The government, which gets 50 percent of all proceeds and half the cargo, decided to wrest greater control over the riches of the sea after being left empty-handed following one of the most significant hauls, a 9th century Arab sailing vessel whose presence pointed to previously unknown trading links between China and the Middle East.
"It's frustrating," said Horst Liebner, an expert on Indonesia's maritime history, who has helped catalog artifacts and shipbuilding techniques for both the government and salvage crews. "Because in the end, this isn't about the odd treasure chest guarded by an octopus. It's about the knowledge we can gain from proper excavation."
With tens of thousands of artifacts already handed over, Indonesian museums should by now be richly stocked. Instead, shelves are all but bare. The most exquisite pieces have "disappeared." And those of little or no monetary value are in musty warehouses, closed to the public.
Pictures remain on disk drives and painstaking research goes unpublished.
"In the end, all the artifacts, everything you put into data-basing," said Liebner, "it's just for nothing in this country, it seems. No one cares."
A diver carries a bucket full of artifacts from what is believed to be a 17th century Dutch East India Company (VOC) shipwreck as an unidentified sip part lies on the ocean floor in Mentawai Islands, Indonesia [Credit: AP/Dita Alangkara]

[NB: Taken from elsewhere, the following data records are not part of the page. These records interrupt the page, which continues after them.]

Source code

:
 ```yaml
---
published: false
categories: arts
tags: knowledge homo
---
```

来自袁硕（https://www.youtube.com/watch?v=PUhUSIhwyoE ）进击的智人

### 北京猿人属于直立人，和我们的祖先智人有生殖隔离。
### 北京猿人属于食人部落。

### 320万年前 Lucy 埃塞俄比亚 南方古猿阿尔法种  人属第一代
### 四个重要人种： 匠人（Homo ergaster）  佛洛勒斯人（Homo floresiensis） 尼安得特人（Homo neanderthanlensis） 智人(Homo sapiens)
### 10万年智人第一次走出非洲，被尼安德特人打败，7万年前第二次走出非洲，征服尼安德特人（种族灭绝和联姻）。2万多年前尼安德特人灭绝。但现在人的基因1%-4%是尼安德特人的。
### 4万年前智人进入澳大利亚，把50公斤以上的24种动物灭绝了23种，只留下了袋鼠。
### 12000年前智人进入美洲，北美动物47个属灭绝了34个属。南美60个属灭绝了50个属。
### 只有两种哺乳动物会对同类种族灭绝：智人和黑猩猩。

For-profit excavations in the sea are legal in several countries, including Indonesia, that have yet to sign a 2001 U.N. convention on protecting underwater cultural heritage. But they rarely spark the outrage they would if carried out on land.
A diver swims near an anchor of what is believed to be a 17th century Dutch East India Company (VOC) shipwreck in Mentawai Islands, Indonesia [Credit: AP/Dita Alangkara]
That's in part because maritime archaeology is a relatively new discipline, developed only after World War II, and neither lawmakers nor the public have kept pace with the technological advances that have turned it from a romantic hobby into a thriving business.